[[ EXERCISE MATERIALS open ]]

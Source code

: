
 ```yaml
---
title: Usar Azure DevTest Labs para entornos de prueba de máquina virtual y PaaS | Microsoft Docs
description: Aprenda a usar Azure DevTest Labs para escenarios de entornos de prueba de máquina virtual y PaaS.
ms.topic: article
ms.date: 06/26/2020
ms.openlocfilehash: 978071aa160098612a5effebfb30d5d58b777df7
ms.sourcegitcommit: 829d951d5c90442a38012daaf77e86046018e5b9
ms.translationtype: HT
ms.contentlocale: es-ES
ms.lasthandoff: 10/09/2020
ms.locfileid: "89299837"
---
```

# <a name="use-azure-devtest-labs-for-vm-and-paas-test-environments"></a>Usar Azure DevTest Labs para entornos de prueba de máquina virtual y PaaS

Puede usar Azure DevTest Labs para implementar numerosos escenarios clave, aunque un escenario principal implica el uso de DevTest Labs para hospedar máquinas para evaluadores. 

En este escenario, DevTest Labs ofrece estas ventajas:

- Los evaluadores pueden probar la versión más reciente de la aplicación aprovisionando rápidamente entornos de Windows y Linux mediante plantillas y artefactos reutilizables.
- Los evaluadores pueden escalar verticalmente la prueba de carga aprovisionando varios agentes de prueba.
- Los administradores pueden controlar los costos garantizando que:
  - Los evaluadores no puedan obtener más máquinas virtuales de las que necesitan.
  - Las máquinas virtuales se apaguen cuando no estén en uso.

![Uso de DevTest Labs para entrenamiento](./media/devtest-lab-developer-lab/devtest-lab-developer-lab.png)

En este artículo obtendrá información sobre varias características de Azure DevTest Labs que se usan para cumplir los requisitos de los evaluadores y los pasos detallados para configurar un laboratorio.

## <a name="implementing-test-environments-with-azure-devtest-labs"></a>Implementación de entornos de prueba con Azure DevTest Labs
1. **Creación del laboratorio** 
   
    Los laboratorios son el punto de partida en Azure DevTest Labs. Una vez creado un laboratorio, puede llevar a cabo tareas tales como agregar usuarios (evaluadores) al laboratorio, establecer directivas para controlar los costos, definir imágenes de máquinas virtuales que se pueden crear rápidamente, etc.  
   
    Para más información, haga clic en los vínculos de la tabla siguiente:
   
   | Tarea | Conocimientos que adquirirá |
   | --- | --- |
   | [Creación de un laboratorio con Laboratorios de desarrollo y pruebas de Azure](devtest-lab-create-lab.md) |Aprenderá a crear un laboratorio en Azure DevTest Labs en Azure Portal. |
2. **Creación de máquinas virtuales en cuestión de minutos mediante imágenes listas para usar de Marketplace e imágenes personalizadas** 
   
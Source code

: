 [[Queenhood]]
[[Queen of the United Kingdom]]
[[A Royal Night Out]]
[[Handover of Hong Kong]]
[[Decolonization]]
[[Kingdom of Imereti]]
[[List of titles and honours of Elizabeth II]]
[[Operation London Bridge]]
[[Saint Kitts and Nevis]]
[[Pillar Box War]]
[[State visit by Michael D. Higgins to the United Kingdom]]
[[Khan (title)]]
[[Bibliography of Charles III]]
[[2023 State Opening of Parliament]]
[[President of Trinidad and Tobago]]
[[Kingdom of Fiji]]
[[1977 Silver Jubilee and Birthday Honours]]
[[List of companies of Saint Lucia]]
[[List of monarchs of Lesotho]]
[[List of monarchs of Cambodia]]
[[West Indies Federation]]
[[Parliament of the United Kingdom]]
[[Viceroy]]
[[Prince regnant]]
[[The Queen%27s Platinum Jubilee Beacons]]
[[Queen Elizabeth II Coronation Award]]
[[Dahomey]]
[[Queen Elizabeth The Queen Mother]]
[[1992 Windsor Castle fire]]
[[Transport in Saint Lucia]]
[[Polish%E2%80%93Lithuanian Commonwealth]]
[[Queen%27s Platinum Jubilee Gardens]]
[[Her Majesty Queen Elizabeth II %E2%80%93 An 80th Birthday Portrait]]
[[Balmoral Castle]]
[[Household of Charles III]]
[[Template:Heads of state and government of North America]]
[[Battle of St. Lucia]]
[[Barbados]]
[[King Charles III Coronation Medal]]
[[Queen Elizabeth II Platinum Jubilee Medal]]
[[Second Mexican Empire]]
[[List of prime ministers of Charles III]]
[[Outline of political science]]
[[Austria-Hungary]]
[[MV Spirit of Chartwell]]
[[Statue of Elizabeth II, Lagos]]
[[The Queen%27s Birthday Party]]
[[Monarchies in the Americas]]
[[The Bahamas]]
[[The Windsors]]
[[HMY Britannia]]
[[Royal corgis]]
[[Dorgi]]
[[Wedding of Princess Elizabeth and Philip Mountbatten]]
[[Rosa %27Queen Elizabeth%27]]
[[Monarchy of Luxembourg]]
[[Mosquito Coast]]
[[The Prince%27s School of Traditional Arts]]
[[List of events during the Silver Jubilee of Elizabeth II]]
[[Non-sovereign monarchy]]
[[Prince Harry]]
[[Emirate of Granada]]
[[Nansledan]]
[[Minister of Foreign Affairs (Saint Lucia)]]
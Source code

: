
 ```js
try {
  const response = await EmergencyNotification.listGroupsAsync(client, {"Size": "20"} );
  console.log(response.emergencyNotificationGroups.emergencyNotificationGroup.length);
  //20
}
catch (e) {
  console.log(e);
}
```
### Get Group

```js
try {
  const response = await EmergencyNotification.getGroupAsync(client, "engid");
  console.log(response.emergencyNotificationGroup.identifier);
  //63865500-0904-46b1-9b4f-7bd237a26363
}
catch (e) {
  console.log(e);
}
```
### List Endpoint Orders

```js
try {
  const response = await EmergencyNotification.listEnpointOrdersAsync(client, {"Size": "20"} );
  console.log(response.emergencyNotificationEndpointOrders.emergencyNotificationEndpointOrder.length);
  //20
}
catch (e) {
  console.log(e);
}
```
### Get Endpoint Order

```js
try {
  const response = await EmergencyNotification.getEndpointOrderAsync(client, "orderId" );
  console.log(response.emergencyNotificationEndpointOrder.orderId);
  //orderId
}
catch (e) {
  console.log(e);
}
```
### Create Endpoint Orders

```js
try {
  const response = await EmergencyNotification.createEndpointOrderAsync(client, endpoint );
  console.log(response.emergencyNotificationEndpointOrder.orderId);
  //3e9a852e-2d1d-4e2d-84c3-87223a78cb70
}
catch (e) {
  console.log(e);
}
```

[[ EXERCISE MATERIALS closed ]]

*EXERCISE*.
Copy exactly. Include the line containing "[[List of prime ministers of Charles III]]" and every later line through the end of the listing, and nothing else.

*REPLY TO THE EXERCISE*.
[[List of prime ministers of Charles III]]
[[Outline of political science]]
[[Austria-Hungary]]
[[MV Spirit of Chartwell]]
[[Statue of Elizabeth II, Lagos]]
[[The Queen%27s Birthday Party]]
[[Monarchies in the Americas]]
[[The Bahamas]]
[[The Windsors]]
[[HMY Britannia]]
[[Royal corgis]]
[[Dorgi]]
[[Wedding of Princess Elizabeth and Philip Mountbatten]]
[[Rosa %27Queen Elizabeth%27]]
[[Monarchy of Luxembourg]]
[[Mosquito Coast]]
[[The Prince%27s School of Traditional Arts]]
[[List of events during the Silver Jubilee of Elizabeth II]]
[[Non-sovereign monarchy]]
[[Prince Harry]]
[[Emirate of Granada]]
[[Nansledan]]
[[Minister of Foreign Affairs (Saint Lucia)]]
Source code

:
 ```js
try {
  const response = await EmergencyNotification.listGroupsAsync(client, {"Size": "20"} );
  console.log(response.emergencyNotificationGroups.emergencyNotificationGroup.length);
  //20
}
catch (e) {
  console.log(e);
}
```
### Get Group

```js
try {
  const response = await EmergencyNotification.getGroupAsync(client, "engid");
  console.log(response.emergencyNotificationGroup.identifier);
  //63865500-0904-46b1-9b4f-7bd237a26363
}
catch (e) {
  console.log(e);
}
```
### List Endpoint Orders

```js
try {
  const response = await EmergencyNotification.listEnpointOrdersAsync(client, {"Size": "20"} );
  console.log(response.emergencyNotificationEndpointOrders.emergencyNotificationEndpointOrder.length);
  //20
}
catch (e) {
  console.log(e);
}
```
### Get Endpoint Order

```js
try {
  const response = await EmergencyNotification.getEndpointOrderAsync(client, "orderId" );
  console.log(response.emergencyNotificationEndpointOrder.orderId);
  //orderId
}
catch (e) {
  console.log(e);
}
```
### Create Endpoint Orders

```js
try {
  const response = await EmergencyNotification.createEndpointOrderAsync(client, endpoint );
  console.log(response.emergencyNotificationEndpointOrder.orderId);
  //3e9a852e-2d1d-4e2d-84c3-87223a78cb70
}
catch (e) {
  console.log(e);
}
```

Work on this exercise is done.